**TASK TO COMPLETE**
Go through the entries below and copy each line that holds the word "chart".

**MATERIAL TO PROCESS**
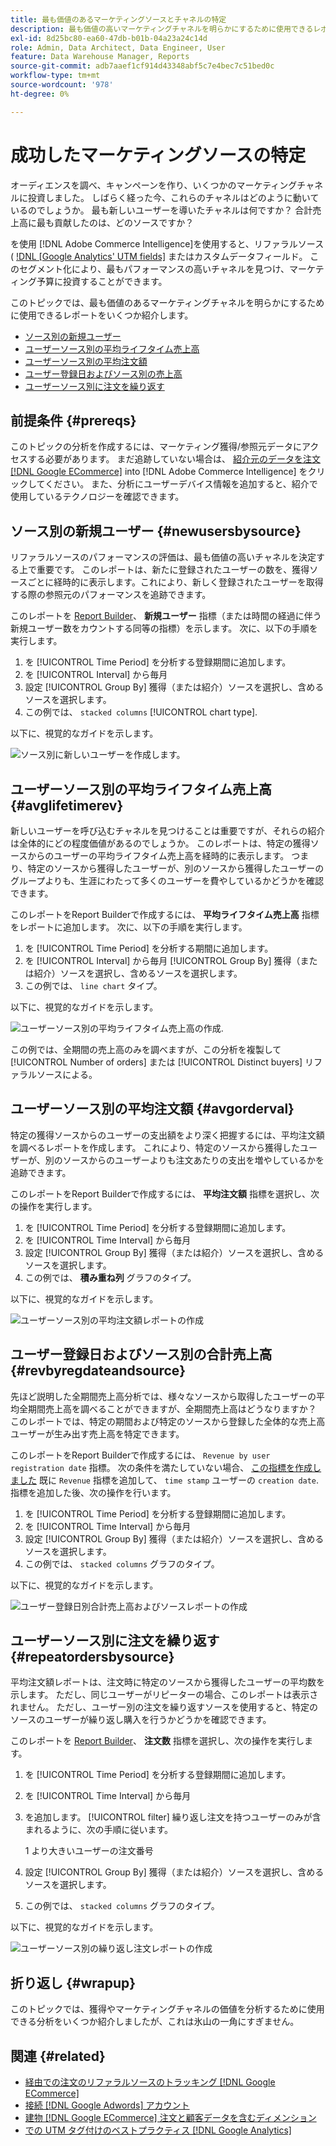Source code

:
 ```yaml
---
title: 最も価値のあるマーケティングソースとチャネルの特定
description: 最も価値の高いマーケティングチャネルを明らかにするために使用できるレポートの一部について説明します。
exl-id: 8d25bc80-ea60-47db-b01b-04a23a24c14d
role: Admin, Data Architect, Data Engineer, User
feature: Data Warehouse Manager, Reports
source-git-commit: adb7aaef1cf914d43348abf5c7e4bec7c51bed0c
workflow-type: tm+mt
source-wordcount: '978'
ht-degree: 0%

---
```


# 成功したマーケティングソースの特定

オーディエンスを調べ、キャンペーンを作り、いくつかのマーケティングチャネルに投資しました。 しばらく経った今、これらのチャネルはどのように動いているのでしょうか。 最も新しいユーザーを導いたチャネルは何ですか？ 合計売上高に最も貢献したのは、どのソースですか？

を使用 [!DNL Adobe Commerce Intelligence]を使用すると、リファラルソース ( [!DNL [Google Analytics' UTM fields]](https://support.google.com/analytics/answer/1191184?hl=en) またはカスタムデータフィールド。 このセグメント化により、最もパフォーマンスの高いチャネルを見つけ、マーケティング予算に投資することができます。

このトピックでは、最も価値のあるマーケティングチャネルを明らかにするために使用できるレポートをいくつか紹介します。

* [ソース別の新規ユーザー](#newusersbysource)
* [ユーザーソース別の平均ライフタイム売上高](#avglifetimerev)
* [ユーザーソース別の平均注文額](#avgorderval)
* [ユーザー登録日およびソース別の売上高](#revbyregdateandsource)
* [ユーザーソース別に注文を繰り返す](#repeatordersbysource)

## 前提条件 {#prereqs}

このトピックの分析を作成するには、マーケティング獲得/参照元データにアクセスする必要があります。 まだ追跡していない場合は、 [紹介元のデータを注文 [!DNL Google ECommerce]](../importing-data/integrations/google-ecommerce.md) into [!DNL Adobe Commerce Intelligence] をクリックしてください。 また、分析にユーザーデバイス情報を追加すると、紹介で使用しているテクノロジーを確認できます。

## ソース別の新規ユーザー {#newusersbysource}

リファラルソースのパフォーマンスの評価は、最も価値の高いチャネルを決定する上で重要です。 このレポートは、新たに登録されたユーザーの数を、獲得ソースごとに経時的に表示します。これにより、新しく登録されたユーザーを取得する際の参照元のパフォーマンスを追跡できます。

このレポートを [Report Builder](../../tutorials/using-visual-report-builder.md)、 **新規ユーザー** 指標（または時間の経過に伴う新規ユーザー数をカウントする同等の指標）を示します。 次に、以下の手順を実行します。

1. を [!UICONTROL Time Period] を分析する登録期間に追加します。
1. を [!UICONTROL Interval] から毎月
1. 設定 [!UICONTROL Group By] 獲得（または紹介）ソースを選択し、含めるソースを選択します。
1. この例では、 `stacked columns` [!UICONTROL chart type].

以下に、視覚的なガイドを示します。

![ソース別に新しいユーザーを作成します。](../../assets/New_Users_by_source.gif)

## ユーザーソース別の平均ライフタイム売上高 {#avglifetimerev}

新しいユーザーを呼び込むチャネルを見つけることは重要ですが、それらの紹介は全体的にどの程度価値があるのでしょうか。 このレポートは、特定の獲得ソースからのユーザーの平均ライフタイム売上高を経時的に表示します。 つまり、特定のソースから獲得したユーザーが、別のソースから獲得したユーザーのグループよりも、生涯にわたって多くのユーザーを費やしているかどうかを確認できます。

このレポートをReport Builderで作成するには、 **平均ライフタイム売上高** 指標をレポートに追加します。 次に、以下の手順を実行します。

1. を [!UICONTROL Time Period] を分析する期間に追加します。
1. を [!UICONTROL Interval] から毎月
   [!UICONTROL Group By] 獲得（または紹介）ソースを選択し、含めるソースを選択します。
1. この例では、 `line chart` タイプ。

以下に、視覚的なガイドを示します。

![ユーザーソース別の平均ライフタイム売上高の作成](../../assets/Lifetime_revenue_by_user_source.gif).

この例では、全期間の売上高のみを調べますが、この分析を複製して [!UICONTROL Number of orders] または [!UICONTROL Distinct buyers] リファラルソースによる。

## ユーザーソース別の平均注文額 {#avgorderval}

特定の獲得ソースからのユーザーの支出額をより深く把握するには、平均注文額を調べるレポートを作成します。 これにより、特定のソースから獲得したユーザーが、別のソースからのユーザーよりも注文あたりの支出を増やしているかを追跡できます。

このレポートをReport Builderで作成するには、 **平均注文額** 指標を選択し、次の操作を実行します。

1. を [!UICONTROL Time Period] を分析する登録期間に追加します。
1. を [!UICONTROL Time Interval] から毎月
1. 設定 [!UICONTROL Group By] 獲得（または紹介）ソースを選択し、含めるソースを選択します。
1. この例では、 **積み重ね列** グラフのタイプ。

以下に、視覚的なガイドを示します。

![ユーザーソース別の平均注文額レポートの作成](../../assets/Average_order_value_by_source.gif)

## ユーザー登録日およびソース別の合計売上高 {#revbyregdateandsource}

先ほど説明した全期間売上高分析では、様々なソースから取得したユーザーの平均全期間売上高を調べることができますが、全期間売上高はどうなりますか？ このレポートでは、特定の期間および特定のソースから登録した全体的な売上高ユーザーが生み出す売上高を特定できます。

このレポートをReport Builderで作成するには、 `Revenue by user registration date` 指標。 次の条件を満たしていない場合、 [この指標を作成しました](../../data-user/reports/ess-manage-data-metrics.md) 既に `Revenue` 指標を追加して、 `time stamp` ユーザーの `creation date`. 指標を追加した後、次の操作を行います。

1. を [!UICONTROL Time Period] を分析する登録期間に追加します。
1. を [!UICONTROL Time Interval] から毎月
1. 設定 [!UICONTROL Group By] 獲得（または紹介）ソースを選択し、含めるソースを選択します。
1. この例では、 `stacked columns` グラフのタイプ。

以下に、視覚的なガイドを示します。

![ユーザー登録日別合計売上高およびソースレポートの作成](../../assets/Revenue_by_user_registration_date_and_source.gif)

## ユーザーソース別に注文を繰り返す {#repeatordersbysource}

平均注文額レポートは、注文時に特定のソースから獲得したユーザーの平均数を示します。 ただし、同じユーザーがリピーターの場合、このレポートは表示されません。 ただし、ユーザー別の注文を繰り返すソースを使用すると、特定のソースのユーザーが繰り返し購入を行うかどうかを確認できます。

このレポートを [Report Builder](../../tutorials/using-visual-report-builder.md)、 **注文数** 指標を選択し、次の操作を実行します。

1. を [!UICONTROL Time Period] を分析する登録期間に追加します。
1. を [!UICONTROL Time Interval] から毎月
1. を追加します。 [!UICONTROL filter] 繰り返し注文を持つユーザーのみが含まれるように、次の手順に従います。

   1 より大きいユーザーの注文番号

1. 設定 [!UICONTROL Group By] 獲得（または紹介）ソースを選択し、含めるソースを選択します。
1. この例では、 `stacked columns` グラフのタイプ。

以下に、視覚的なガイドを示します。

![ユーザーソース別の繰り返し注文レポートの作成](../../assets/Repeat_orders_by_user_source.gif)


## 折り返し {#wrapup}

このトピックでは、獲得やマーケティングチャネルの価値を分析するために使用できる分析をいくつか紹介しましたが、これは氷山の一角にすぎません。

## 関連 {#related}

* [経由での注文のリファラルソースのトラッキング [!DNL Google ECommerce]](../importing-data/integrations/google-ecommerce.md)
* [接続 [!DNL Google Adwords] アカウント](../importing-data/integrations/google-adwords.md)
* [建物 [!DNL Google ECommerce] 注文と顧客データを含むディメンション](../data-warehouse-mgr/bldg-google-ecomm-dim.md)
* [での UTM タグ付けのベストプラクティス [!DNL Google Analytics]](../../best-practices/utm-tagging-google.md)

**EXERCISE SOLUTION**
1. この例では、 `stacked columns` [!UICONTROL chart type].
1. この例では、 `line chart` タイプ。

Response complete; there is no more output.